Aaron Fischer, head of Asian property research at CLSA, expects home prices to be flat in 2H, although they may rise slightly, as the market is likely to be supported by liquidity in search of returns that exceed those on bank deposits.
He also points out that although mainland buyers represent a small proportion of total demand, their participation has helped push up the prices of higher-end flats.
Sharing this view, Goodwin Gaw, chairman of Gaw Capital, says the newer developments along the rail lines and in the luxury sector would perform best, as mainland buyers favoured them.
Fung King-keung, managing director of Jones Lang LaSalle Hong Kong, raises concerns over falling residential rents, reflecting declining investment returns in the market.
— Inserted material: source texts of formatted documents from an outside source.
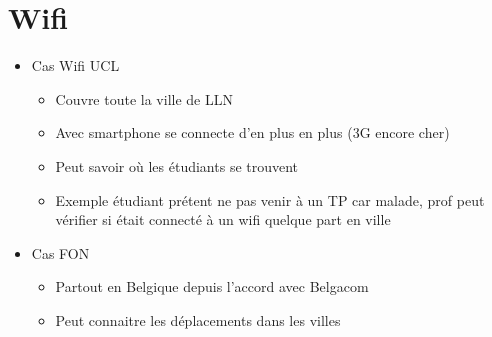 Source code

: \section*{Wifi}
\begin{itemize}
\item Cas Wifi UCL
  \begin{itemize}
  \item Couvre toute la ville de LLN
  \item Avec smartphone se connecte d'en plus en plus (3G encore cher)
  \item Peut savoir où les étudiants se trouvent
  \item Exemple étudiant prétent ne pas venir à un TP car malade, prof peut vérifier si était connecté à un wifi quelque part en ville
  \end{itemize}
\item Cas FON
  \begin{itemize}
  \item Partout en Belgique depuis l'accord avec Belgacom
  \item Peut connaitre les déplacements dans les villes
  \end{itemize}

\end{itemize}

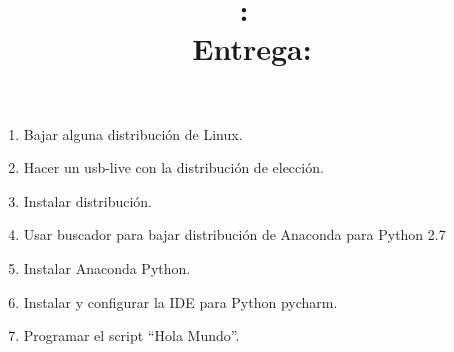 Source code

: \documentclass{article}
\title{
	\vspace{2in}
	\textmd{\textbf{\hmwkClass:\ \hmwkTitle}}\\
	\normalsize\vspace{0.1in}\small{Entrega: \hmwkDueDate}\\
	\vspace{0.1in}\large{\textit{\hmwkClassInstructor}}
	\vspace{3in}
}
\author{\textbf{\hmwkAuthorName}}
\date{} %
\begin{document}
	\maketitle

	\newpage



	\begin{enumerate}
		\item
			Bajar alguna distribuci\'on de Linux.
		\item
			Hacer un usb-live con la distribuci\'on de elecci\'on.
		\item
			Instalar distribuci\'on.
		\item
			Usar buscador para bajar distribuci\'on de Anaconda para 
			Python 2.7
		\item
			Instalar Anaconda Python.
		\item
			Instalar y configurar la IDE para Python pycharm.
		\item
			Programar el script ``Hola Mundo''.
	\end{enumerate}
\end{document}
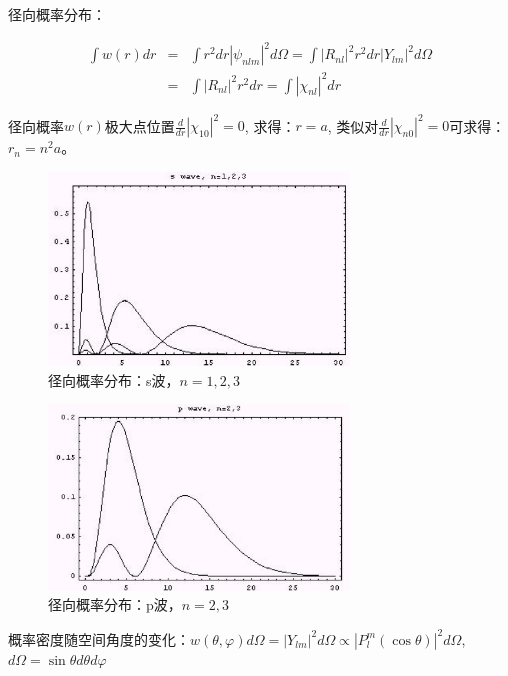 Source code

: 径向概率分布：

\begin{eqnarray*}
\int w(r) dr &= & \int {r^2 dr\left| {\psi _{nlm} } \right|^2 d\Omega }  = \int {\left| {R_{nl} } \right|^2 r^2 dr\left| {Y_{lm} } \right|^2 d\Omega } \\
{} & = & \int \left| {R_{nl} } \right|^2 r^2 dr = \int \left| {\chi _{nl} } \right|^2 dr
\end{eqnarray*}

径向概率$w(r)$极大点位置$\frac{d}{{dr}}\left| {\chi _{10} } \right|^2  = 0$, 求得：$r = a$, 类似对$\frac{d}{{dr}}\left| {\chi _{n0} } \right|^2  = 0$可求得：$r_n  = n^2 a$。

\begin{figure}[h]
\begin{center}
\includegraphics[clip,width=8cm]{HydrogenAtom/15-1.ps}
\caption{径向概率分布：s波，$n=1,2,3$}
\end{center}
\end{figure}

\begin{figure}[h]
\begin{center}
\includegraphics[clip,width=8cm]{HydrogenAtom/15-2.ps}
\caption{径向概率分布：p波，$n=2,3$}
\end{center}
\end{figure}


概率密度随空间角度的变化：$w(\theta ,\varphi ) d \Omega = \left| {Y_{lm} } \right|^2 d\Omega  \propto \left| {P_l^m \left( {\cos \theta } \right)} \right|^2 d\Omega $, $d\Omega  = \sin \theta d\theta d\varphi $

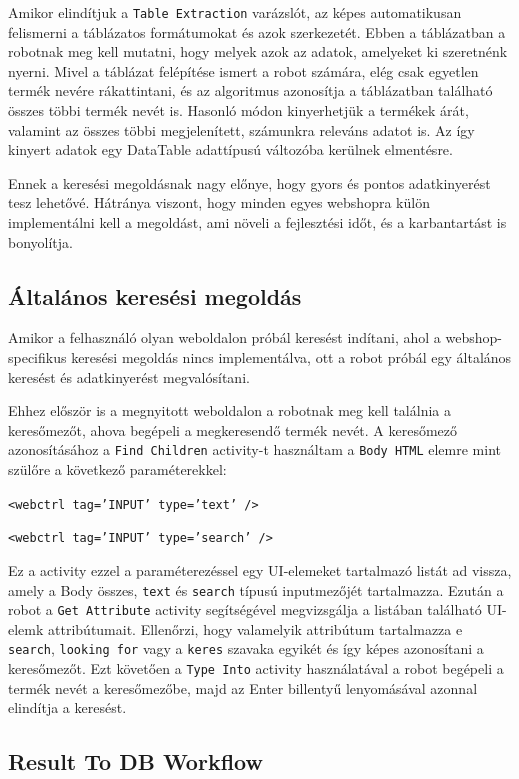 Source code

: \documentclass[
]{thesis-ekf}
\theoremstyle{definition}
\theoremstyle{remark}
\begin{document}
Amikor elindítjuk a \texttt{Table Extraction} varázslót, az képes automatikusan felismerni a táblázatos formátumokat és azok szerkezetét. Ebben a táblázatban a robotnak meg kell mutatni, hogy melyek azok az adatok, amelyeket ki szeretnénk nyerni. Mivel a táblázat felépítése ismert a robot számára, elég csak egyetlen termék nevére rákattintani, és az algoritmus azonosítja a táblázatban található összes többi termék nevét is. Hasonló módon kinyerhetjük a termékek árát, valamint az összes többi megjelenített, számunkra releváns adatot is. Az így kinyert adatok egy DataTable adattípusú változóba kerülnek elmentésre.

Ennek a keresési megoldásnak nagy előnye, hogy gyors és pontos adatkinyerést tesz lehetővé. Hátránya viszont, hogy minden egyes webshopra külön implementálni kell a megoldást, ami növeli a fejlesztési időt, és a karbantartást is bonyolítja.

\subsection*{Általános keresési megoldás}
Amikor a felhasználó olyan weboldalon próbál keresést indítani, ahol a webshop-specifikus keresési megoldás nincs implementálva, ott a robot próbál egy általános keresést és adatkinyerést megvalósítani.

Ehhez először is a megnyitott weboldalon a robotnak meg kell találnia a keresőmezőt, ahova begépeli a megkeresendő termék nevét. A keresőmező azonosításához a \texttt{Find Children} activity-t használtam a \texttt{Body HTML} elemre mint szülőre a következő paraméterekkel:
\begin{center}
	\texttt{<webctrl tag='INPUT' type='text' />}
	
	\texttt{<webctrl tag='INPUT' type='search' />}
\end{center}
Ez a activity ezzel a paraméterezéssel egy UI-elemeket tartalmazó listát ad vissza, amely a Body összes, \texttt{text} és \texttt{search} típusú inputmezőjét tartalmazza. Ezután a robot a \texttt{Get Attribute} activity segítségével megvizsgálja a listában található UI-elemk attribútumait. Ellenőrzi, hogy valamelyik attribútum tartalmazza e \texttt{search}, \texttt{looking for} vagy a \texttt{keres} szavaka egyikét és így képes azonosítani a keresőmezőt. Ezt követően a \texttt{Type Into} activity használatával a robot begépeli a termék nevét a keresőmezőbe, majd az Enter billentyű lenyomásával azonnal elindítja a keresést.

\subsection{Result To DB Workflow}
\end{document}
But he says the limited supply of luxury homes would allow them to outperform other segments in the short and longer terms.
Craig Shute, the senior managing director, CB Richard Ellis Hong Kong, Macau and Taiwan, expects luxury residential prices to climb a further 10% in the short term amid low interest rates and ample liquidity.
However, Alva To Yu-hung, head of research at DTZ, is cautious about the immediate outlook for housing, in the face of the economic recession and declining exports.
“I expect home prices will go up for two more months before retreating. Our conservative forecast is that prices will retreat about 10% by the end of the year,” To says.
He cautions that the proportion of investment buyers in overall transactions had risen to above the level seen in 1997, when about 35% of total transactions came from confirmor transactions — the resale of a flat before the completion of a sale and purchase agreement. That is an indicator of speculation.
Investors now take a longer-term view. Up to 40% of buyers in the secondary markets are now buying for short- and medium-term gains from reselling their units, To says, and he insists that without end-user support, price gains would not be sustainable.
BOC International head of research Manfred Ho Chu echoes this view. Reasonable affordability, rising demand from mainland investors, low interest rates and limited supply could help cushion a decline in home prices, he says, but the deteriorating economy in 2H would still cast a pall over property prices.
Veteran property consultant Nicholas Brooke, chairman of Professional Property Services Group, warns that further deterioration in the global economy will affect Hong Kong and have an impact on market sentiment. “I think we will find that the current liquidity will dry up. At best, therefore, I see no further increases in price, and potentially a 5% to 10% correction.”
So where do all these divergent views leave buyers?
Seize the opportunity if you mean to live in the flat and find the price affordable, Shih and Brooke suggest. But be prepared to see prices fall in the short term.
Ngan and Fischer suggest waiting for two to three months until prices fall. Fung says investors should consider offloading some of their investment properties as a sensible risk management move in the wake of the recent rally.